The Linux kernel is famously approachable, and famously demanding. This appendix is the on-ramp.


C.1 Mental Model

The Linux kernel is developed via mailing lists (LKML and per-subsystem lists), with patches sent inline via git send-email. There is no GitHub PR equivalent. Reviewers reply on-list; subsystem maintainers (MAINTAINERS file) merge into their trees; Linus pulls from those into mainline.

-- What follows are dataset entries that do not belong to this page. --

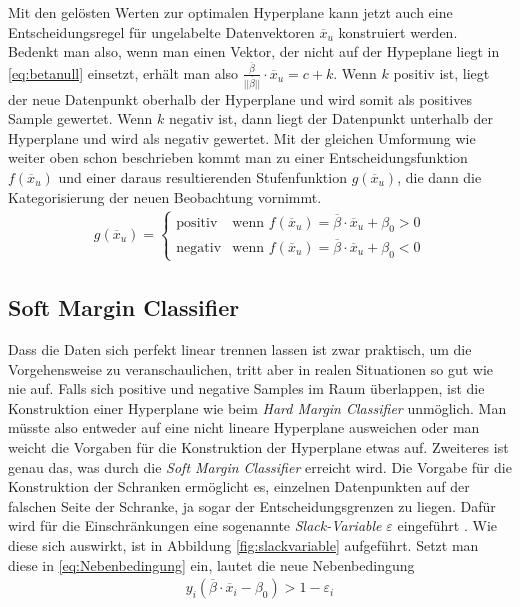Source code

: \documentclass[
]{article}
\begin{document}
Mit den gelösten Werten zur optimalen Hyperplane kann jetzt auch eine
Entscheidungsregel für ungelabelte Datenvektoren \(\overline{x}_u\)
konstruiert werden. Bedenkt man also, wenn man einen Vektor, der nicht
auf der Hypeplane liegt in \eqref{eq:betanull} einsetzt, erhält man also
\(\frac{\overline \beta}{||\overline{\beta}||}\cdot \overline{x}_u=c+k\).
Wenn \(k\) positiv ist, liegt der neue Datenpunkt oberhalb der
Hyperplane und wird somit als positives Sample gewertet. Wenn \(k\)
negativ ist, dann liegt der Datenpunkt unterhalb der Hyperplane und wird
als negativ gewertet. Mit der gleichen Umformung wie weiter oben schon
beschrieben kommt man zu einer Entscheidungsfunktion
\(f(\overline{x}_u)\) und einer daraus resultierenden Stufenfunktion
\(g(\overline{x}_u)\), die dann die Kategorisierung der neuen
Beobachtung vornimmt. \begin{align}
g(\overline{x}_u)=\begin{cases}\mathrm{positiv}&\text{wenn } f(\overline{x}_u)=\overline{\beta}\cdot \overline{x}_u+\beta_0 > 0\\
\mathrm{negativ} & \text{wenn }f(\overline{x}_u)=\overline{\beta}\cdot \overline{x}_u+\beta_0<0
\end{cases}\label{eq:decisionf}
\end{align}

\subsection{Soft Margin Classifier}

Dass die Daten sich perfekt linear trennen lassen ist zwar praktisch, um
die Vorgehensweise zu veranschaulichen, tritt aber in realen Situationen
so gut wie nie auf. Falls sich positive und negative Samples im Raum
überlappen, ist die Konstruktion einer Hyperplane wie beim
\textit{Hard Margin Classifier} unmöglich. Man müsste also entweder auf
eine nicht lineare Hyperplane ausweichen oder man weicht die Vorgaben
für die Konstruktion der Hyperplane etwas auf. Zweiteres ist genau das,
was durch die \textit{Soft Margin Classifier} erreicht wird. Die Vorgabe
für die Konstruktion der Schranken ermöglicht es, einzelnen Datenpunkten
auf der falschen Seite der Schranke, ja sogar der Entscheidungsgrenzen
zu liegen. Dafür wird für die Einschränkungen eine sogenannte
\textit{Slack-Variable} \(\varepsilon\) eingeführt
\parencite{jamesIntroductionStatisticalLearning2021}. Wie diese sich
auswirkt, ist in Abbildung \ref{fig:slackvariable} aufgeführt. Setzt man
diese in \eqref{eq:Nebenbedingung} ein, lautet die neue Nebenbedingung
\begin{align}
y_i(\overline{\beta} \cdot \overline{x}_i-\beta_0)>1- \varepsilon_i \label{eq:nebbedsfm}
\end{align}
\end{document}

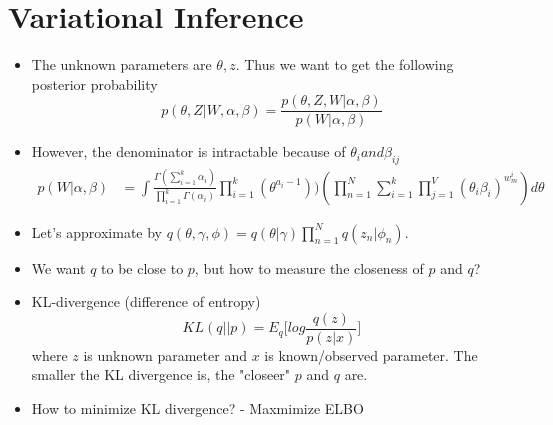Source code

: \documentclass[a4paper, uplatex]{jsarticle} %
\begin{document}
\section{Variational Inference}
\begin{itemize}
\item The unknown parameters are $\theta, z$. Thus we want to get the following posterior probability
$$
p(\theta, Z| W, \alpha, \beta) = \frac{p(\theta, Z, W|\alpha, \beta)}{p(W|\alpha, \beta)} 
$$

        
\item However, the denominator is intractable because of $\theta_i and \beta_{ij}$
\begin{align*}
    p(W|\alpha, \beta) & = \int \frac{\Gamma(\sum_{i=1}^k \alpha_i)}{\prod_{i=1}^k \Gamma(\alpha_i)} \prod_{i=1}^k(\theta^{a_i-1})) (\prod_{n=1}^N \sum_{i=1}^k \prod_{j=1}^V(\theta_i \beta_i)^{w_m^i})d\theta 
\end{align*}

\item Let's approximate by $q(\theta, \gamma, \phi) = q(\theta|\gamma) \prod_{n=1}^N q(z_n|\phi_n)$. 

\item We want $q$ to be close to $p$, but how to measure the closeness of $p$ and $q$? 

\item KL-divergence (difference of entropy)
$$
        KL(q||p) = E_q\Big[log \frac{q(z)}{p(z|x)}\Big]
$$
where $z$ is unknown parameter and $x$ is known/observed parameter. 
The smaller the KL divergence is, the "closeer" $p$ and $q$ are. 

\item How to minimize KL divergence? - Maxmimize ELBO

    
\end{itemize}
\end{document}
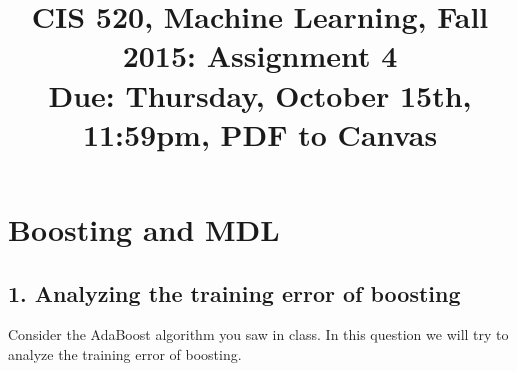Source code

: \documentclass[english]{article}
\title{CIS 520, Machine Learning, Fall 2015: Assignment 4 \\
Due: Thursday, October 15th, 11:59pm, PDF to Canvas\\}
\date{}
\begin{document}
\maketitle

\section*{Boosting and MDL}
\label{sec:boosting}

\subsection*{1. Analyzing the training error of boosting}

Consider the AdaBoost algorithm you saw in class. In this question
we will try to analyze the training error of boosting.
\end{document}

Implications: 1. You send patches as emails, not PRs. 2. The cultural norm is direct, sometimes blunt feedback. Do not take it personally. 3. The maintainer set is finite and busy. A two-week response cycle is normal; six weeks is not unusual; ignored = re-send a polite ping.


C.2 Setting Up

git clone https://git.kernel.org/pub/scm/linux/kernel/git/torvalds/linux.git
cd linux
make defconfig    # or copy your distro's config
make -j$(nproc)

For development, prefer working off the subsystem tree (e.g., net-next for networking work, tip for sched/locking, staging for drivers in incubation). The MAINTAINERS file lists per-subsystem trees.

Configure git:

git config sendemail.smtpserver smtp.example.com
git config sendemail.smtpuser you@example.com
git config user.signingkey "..."


C.3 Where the Easy Wins Are

C.3.1 Documentation

  • Documentation/ is large and uneven. Typo fixes and clarifications are welcomed by linux-doc@vger.kernel.org.
  • Trivially good first patch.

C.3.2 Coding-style fixes

  • scripts/checkpatch.pl flags style violations. Submit a series fixing them. (But: huge mass-style patches are sometimes resisted as churn-limit to one file or one subsystem.)

C.3.3 Staging drivers

  • drivers/staging/ is the incubator for drivers being prepped for mainline. Cleanup work here (sparse fixes, checkpatch, removing unused code) is well-supported.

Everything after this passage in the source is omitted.